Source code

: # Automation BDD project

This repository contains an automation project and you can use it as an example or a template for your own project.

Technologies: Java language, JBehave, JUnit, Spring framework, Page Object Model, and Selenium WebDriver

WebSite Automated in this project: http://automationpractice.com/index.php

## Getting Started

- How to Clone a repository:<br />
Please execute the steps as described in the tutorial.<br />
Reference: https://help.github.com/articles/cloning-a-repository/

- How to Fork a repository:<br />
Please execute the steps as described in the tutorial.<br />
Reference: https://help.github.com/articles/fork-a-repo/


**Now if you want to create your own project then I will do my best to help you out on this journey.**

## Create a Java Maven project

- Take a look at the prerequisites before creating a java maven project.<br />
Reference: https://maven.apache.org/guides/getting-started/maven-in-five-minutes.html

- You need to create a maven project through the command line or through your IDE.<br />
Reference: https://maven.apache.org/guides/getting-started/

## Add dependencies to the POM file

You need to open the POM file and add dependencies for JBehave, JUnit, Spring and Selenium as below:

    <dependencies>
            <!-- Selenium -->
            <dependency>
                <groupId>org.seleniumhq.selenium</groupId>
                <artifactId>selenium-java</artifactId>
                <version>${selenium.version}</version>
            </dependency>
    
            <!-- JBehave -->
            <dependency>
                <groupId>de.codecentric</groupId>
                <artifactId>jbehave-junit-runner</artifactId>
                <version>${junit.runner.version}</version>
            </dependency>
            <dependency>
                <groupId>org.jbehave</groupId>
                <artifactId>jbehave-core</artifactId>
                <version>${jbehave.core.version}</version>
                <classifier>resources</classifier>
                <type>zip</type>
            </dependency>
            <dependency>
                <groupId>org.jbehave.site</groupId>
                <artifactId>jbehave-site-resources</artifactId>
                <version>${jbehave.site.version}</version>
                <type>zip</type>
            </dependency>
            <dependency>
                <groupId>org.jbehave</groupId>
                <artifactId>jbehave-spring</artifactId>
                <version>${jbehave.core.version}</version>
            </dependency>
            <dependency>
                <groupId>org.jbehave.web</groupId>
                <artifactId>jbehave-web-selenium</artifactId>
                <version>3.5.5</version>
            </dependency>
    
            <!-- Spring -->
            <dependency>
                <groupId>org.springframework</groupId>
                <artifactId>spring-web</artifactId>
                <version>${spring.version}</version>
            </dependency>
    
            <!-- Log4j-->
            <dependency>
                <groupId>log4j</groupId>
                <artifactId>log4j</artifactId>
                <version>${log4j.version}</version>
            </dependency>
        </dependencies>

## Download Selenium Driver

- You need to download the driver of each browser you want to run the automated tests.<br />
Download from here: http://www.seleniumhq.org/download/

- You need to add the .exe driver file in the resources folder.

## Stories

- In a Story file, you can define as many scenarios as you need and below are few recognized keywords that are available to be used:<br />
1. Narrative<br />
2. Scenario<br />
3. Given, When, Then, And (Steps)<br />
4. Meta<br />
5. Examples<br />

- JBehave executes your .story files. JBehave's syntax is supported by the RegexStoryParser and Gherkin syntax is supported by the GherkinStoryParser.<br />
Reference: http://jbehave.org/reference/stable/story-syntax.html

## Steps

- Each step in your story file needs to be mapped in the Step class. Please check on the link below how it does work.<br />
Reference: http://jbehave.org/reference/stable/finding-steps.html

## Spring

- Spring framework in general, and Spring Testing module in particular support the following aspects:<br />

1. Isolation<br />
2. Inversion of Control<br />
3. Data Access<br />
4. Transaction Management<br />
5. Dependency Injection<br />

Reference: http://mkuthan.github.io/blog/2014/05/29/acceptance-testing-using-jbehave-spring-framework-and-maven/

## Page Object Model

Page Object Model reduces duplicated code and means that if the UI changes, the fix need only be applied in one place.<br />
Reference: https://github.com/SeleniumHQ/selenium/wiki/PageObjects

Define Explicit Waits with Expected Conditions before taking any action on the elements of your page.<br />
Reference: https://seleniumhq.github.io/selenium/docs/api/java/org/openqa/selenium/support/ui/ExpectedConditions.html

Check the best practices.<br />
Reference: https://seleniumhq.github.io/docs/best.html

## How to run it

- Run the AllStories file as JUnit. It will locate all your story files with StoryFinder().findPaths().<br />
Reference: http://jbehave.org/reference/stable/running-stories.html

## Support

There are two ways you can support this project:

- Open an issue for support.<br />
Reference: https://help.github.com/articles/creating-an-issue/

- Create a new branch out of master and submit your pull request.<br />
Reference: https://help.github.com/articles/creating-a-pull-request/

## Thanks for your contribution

Task statement
For each record above, print an exact copy.

Exercise response
Source code

: # Automation BDD project

This repository contains an automation project and you can use it as an example or a template for your own project.

Technologies: Java language, JBehave, JUnit, Spring framework, Page Object Model, and Selenium WebDriver

WebSite Automated in this project: http://automationpractice.com/index.php

## Getting Started

- How to Clone a repository:<br />
Please execute the steps as described in the tutorial.<br />
Reference: https://help.github.com/articles/cloning-a-repository/

- How to Fork a repository:<br />
Please execute the steps as described in the tutorial.<br />
Reference: https://help.github.com/articles/fork-a-repo/


**Now if you want to create your own project then I will do my best to help you out on this journey.**

## Create a Java Maven project

- Take a look at the prerequisites before creating a java maven project.<br />
Reference: https://maven.apache.org/guides/getting-started/maven-in-five-minutes.html

- You need to create a maven project through the command line or through your IDE.<br />
Reference: https://maven.apache.org/guides/getting-started/

## Add dependencies to the POM file

You need to open the POM file and add dependencies for JBehave, JUnit, Spring and Selenium as below:

    <dependencies>
            <!-- Selenium -->
            <dependency>
                <groupId>org.seleniumhq.selenium</groupId>
                <artifactId>selenium-java</artifactId>
                <version>${selenium.version}</version>
            </dependency>
    
            <!-- JBehave -->
            <dependency>
                <groupId>de.codecentric</groupId>
                <artifactId>jbehave-junit-runner</artifactId>
                <version>${junit.runner.version}</version>
            </dependency>
            <dependency>
                <groupId>org.jbehave</groupId>
                <artifactId>jbehave-core</artifactId>
                <version>${jbehave.core.version}</version>
                <classifier>resources</classifier>
                <type>zip</type>
            </dependency>
            <dependency>
                <groupId>org.jbehave.site</groupId>
                <artifactId>jbehave-site-resources</artifactId>
                <version>${jbehave.site.version}</version>
                <type>zip</type>
            </dependency>
            <dependency>
                <groupId>org.jbehave</groupId>
                <artifactId>jbehave-spring</artifactId>
                <version>${jbehave.core.version}</version>
            </dependency>
            <dependency>
                <groupId>org.jbehave.web</groupId>
                <artifactId>jbehave-web-selenium</artifactId>
                <version>3.5.5</version>
            </dependency>
    
            <!-- Spring -->
            <dependency>
                <groupId>org.springframework</groupId>
                <artifactId>spring-web</artifactId>
                <version>${spring.version}</version>
            </dependency>
    
            <!-- Log4j-->
            <dependency>
                <groupId>log4j</groupId>
                <artifactId>log4j</artifactId>
                <version>${log4j.version}</version>
            </dependency>
        </dependencies>

## Download Selenium Driver

- You need to download the driver of each browser you want to run the automated tests.<br />
Download from here: http://www.seleniumhq.org/download/

- You need to add the .exe driver file in the resources folder.

## Stories

- In a Story file, you can define as many scenarios as you need and below are few recognized keywords that are available to be used:<br />
1. Narrative<br />
2. Scenario<br />
3. Given, When, Then, And (Steps)<br />
4. Meta<br />
5. Examples<br />

- JBehave executes your .story files. JBehave's syntax is supported by the RegexStoryParser and Gherkin syntax is supported by the GherkinStoryParser.<br />
Reference: http://jbehave.org/reference/stable/story-syntax.html

## Steps

- Each step in your story file needs to be mapped in the Step class. Please check on the link below how it does work.<br />
Reference: http://jbehave.org/reference/stable/finding-steps.html

## Spring

- Spring framework in general, and Spring Testing module in particular support the following aspects:<br />

1. Isolation<br />
2. Inversion of Control<br />
3. Data Access<br />
4. Transaction Management<br />
5. Dependency Injection<br />

Reference: http://mkuthan.github.io/blog/2014/05/29/acceptance-testing-using-jbehave-spring-framework-and-maven/

## Page Object Model

Page Object Model reduces duplicated code and means that if the UI changes, the fix need only be applied in one place.<br />
Reference: https://github.com/SeleniumHQ/selenium/wiki/PageObjects

Define Explicit Waits with Expected Conditions before taking any action on the elements of your page.<br />
Reference: https://seleniumhq.github.io/selenium/docs/api/java/org/openqa/selenium/support/ui/ExpectedConditions.html

Check the best practices.<br />
Reference: https://seleniumhq.github.io/docs/best.html

## How to run it

- Run the AllStories file as JUnit. It will locate all your story files with StoryFinder().findPaths().<br />
Reference: http://jbehave.org/reference/stable/running-stories.html

## Support

There are two ways you can support this project:

- Open an issue for support.<br />
Reference: https://help.github.com/articles/creating-an-issue/

- Create a new branch out of master and submit your pull request.<br />
Reference: https://help.github.com/articles/creating-a-pull-request/

## Thanks for your contribution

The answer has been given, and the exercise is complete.